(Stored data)
━━━━

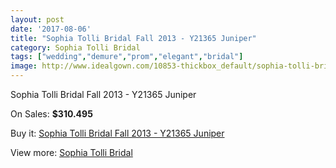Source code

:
 ```yaml
---
layout: post
date: '2017-08-06'
title: "Sophia Tolli Bridal Fall 2013 - Y21365 Juniper"
category: Sophia Tolli Bridal
tags: ["wedding","demure","prom","elegant","bridal"]
image: http://www.idealgown.com/10853-thickbox_default/sophia-tolli-bridal-fall-2013-y21365-juniper.jpg
---
```

Sophia Tolli Bridal Fall 2013 - Y21365 Juniper

On Sales: **$310.495**
<a href="https://www.idealgown.com/en/sophia-tolli-bridal/4455-sophia-tolli-bridal-fall-2013-y21365-juniper.html"><amp-img layout="responsive" width="600" height="600" src="//www.idealgown.com/10853-thickbox_default/sophia-tolli-bridal-fall-2013-y21365-juniper.jpg" alt="Sophia Tolli Bridal Fall 2013 - Y21365 Juniper 0" /></a>
<a href="https://www.idealgown.com/en/sophia-tolli-bridal/4455-sophia-tolli-bridal-fall-2013-y21365-juniper.html"><amp-img layout="responsive" width="600" height="600" src="//www.idealgown.com/10854-thickbox_default/sophia-tolli-bridal-fall-2013-y21365-juniper.jpg" alt="Sophia Tolli Bridal Fall 2013 - Y21365 Juniper 1" /></a>

Buy it: [Sophia Tolli Bridal Fall 2013 - Y21365 Juniper](https://www.idealgown.com/en/sophia-tolli-bridal/4455-sophia-tolli-bridal-fall-2013-y21365-juniper.html "Sophia Tolli Bridal Fall 2013 - Y21365 Juniper")

View more: [Sophia Tolli Bridal](https://www.idealgown.com/en/52-sophia-tolli-bridal "Sophia Tolli Bridal")
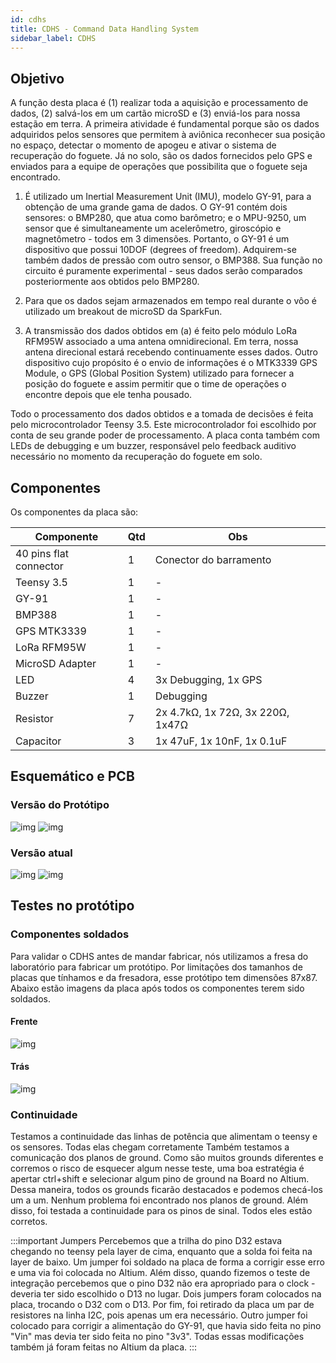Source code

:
 ```yaml
---
id: cdhs
title: CDHS - Command Data Handling System
sidebar_label: CDHS
---
```


## Objetivo
A função desta placa é (1) realizar toda a aquisição e processamento de dados, (2) salvá-los em um cartão microSD e (3) enviá-los para nossa estação em terra. A primeira atividade é fundamental porque são os dados adquiridos pelos sensores que permitem à aviônica reconhecer sua posição no espaço, detectar o momento de apogeu e ativar o sistema de recuperação do foguete. Já no solo, são os dados fornecidos pelo GPS e enviados para a equipe de operações que possibilita que o foguete seja encontrado.

1. É utilizado um Inertial Measurement Unit (IMU), modelo GY-91, para a obtenção de uma grande gama de dados. O GY-91 contém dois sensores: o BMP280, que atua como barômetro; e o MPU-9250, um sensor que é simultaneamente um acelerômetro, giroscópio e magnetômetro - todos em 3 dimensões. Portanto, o GY-91 é um dispositivo que possui 10DOF (degrees of freedom). Adquirem-se também dados de pressão com outro sensor, o BMP388. Sua função no circuito é puramente experimental - seus dados serão comparados posteriormente aos obtidos pelo BMP280. 

2. Para que os dados sejam armazenados em tempo real durante o vôo é utilizado um breakout de microSD da SparkFun.

3. A transmissão dos dados obtidos em (a) é feito pelo módulo LoRa RFM95W associado a uma antena omnidirecional. Em terra, nossa antena direcional estará recebendo continuamente esses dados. Outro dispositivo cujo propósito é o envio de informações é o MTK3339 GPS Module, o GPS (Global Position System) utilizado para fornecer a posição do foguete e assim permitir que o time de operações o encontre depois que ele tenha pousado.
	
Todo o processamento dos dados obtidos e a tomada de decisões é feita pelo microcontrolador Teensy 3.5. Este microcontrolador foi escolhido por conta de seu grande poder de processamento. A placa conta também com LEDs de debugging e um buzzer, responsável pelo feedback auditivo necessário no momento da recuperação do foguete em solo.


## Componentes
Os componentes da placa são:

|  Componente               |      Qtd      |  Obs  |
| -------------             |  -----------  |  ------ |
| 40 pins flat connector    |       1       | Conector do barramento |
| Teensy 3.5                |       1       | - |
| GY-91                     |       1       | - |
| BMP388                    |       1       | - |
| GPS MTK3339               |       1       | - |
| LoRa RFM95W               |       1       | - |
| MicroSD Adapter           |       1       | - |
| LED                       |       4       | 3x Debugging, 1x GPS |
| Buzzer                    |       1       | Debugging |
| Resistor                  |       7       | 2x 4.7kΩ, 1x 72Ω, 3x 220Ω, 1x47Ω |
| Capacitor                 |       3       | 1x 47uF, 1x 10nF, 1x 0.1uF |

## Esquemático e PCB
### Versão do Protótipo
![img](/img/docs/aurora/hardware/cdhs_protschem.jpg)
![img](/img/docs/aurora/hardware/cdhs_protpcb.png)

### Versão atual
![img](/img/docs/aurora/hardware/cdhs_atualschem.jpg)
![img](/img/docs/aurora/hardware/cdhs_atualpcb.png)

## Testes no protótipo
### Componentes soldados
Para validar o CDHS antes de mandar fabricar, nós utilizamos a fresa do laboratório para fabricar um protótipo. Por limitações dos tamanhos de placas que tínhamos e da fresadora, esse protótipo tem dimensões 87x87. Abaixo estão imagens da placa após todos os componentes terem sido soldados.

#### Frente
![img](/img/docs/aurora/hardware/cdhs_protfront.jpeg)

#### Trás
![img](/img/docs/aurora/hardware/cdhs_protback.jpeg)

### Continuidade
Testamos a continuidade das linhas de potência que alimentam o teensy e os sensores. Todas elas chegam corretamente Também testamos a comunicação dos planos de ground. Como são muitos grounds diferentes e corremos o risco de esquecer algum nesse teste, uma boa estratégia é apertar ctrl+shift e selecionar algum pino de ground na Board no Altium. Dessa maneira, todos os grounds ficarão destacados e podemos checá-los um a um. Nenhum problema foi encontrado nos planos de ground. Além disso, foi testada a continuidade para os pinos de sinal. Todos eles estão corretos. 

:::important Jumpers
Percebemos que a trilha do pino D32 estava chegando no teensy pela layer de cima, enquanto que a solda foi feita na layer de baixo. Um jumper foi soldado na placa de forma a corrigir esse erro e uma via foi colocada no Altium. Além disso, quando fizemos o teste de integração percebemos que o pino D32 não era apropriado para o clock - deveria ter sido escolhido o D13 no lugar. Dois jumpers foram colocados na placa, trocando o D32 com o D13. Por fim, foi retirado da placa um par de resistores na linha I2C, pois apenas um era necessário.
Outro jumper foi colocado para corrigir a alimentação do GY-91, que havia sido feita no pino "Vin" mas devia ter sido feita no pino "3v3". Todas essas modificações também já foram feitas no Altium da placa.
:::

━━━━

**The task**
Determine how many lines of the records contain the word "foguete". Reply with the number by itself.

**Your solution**
3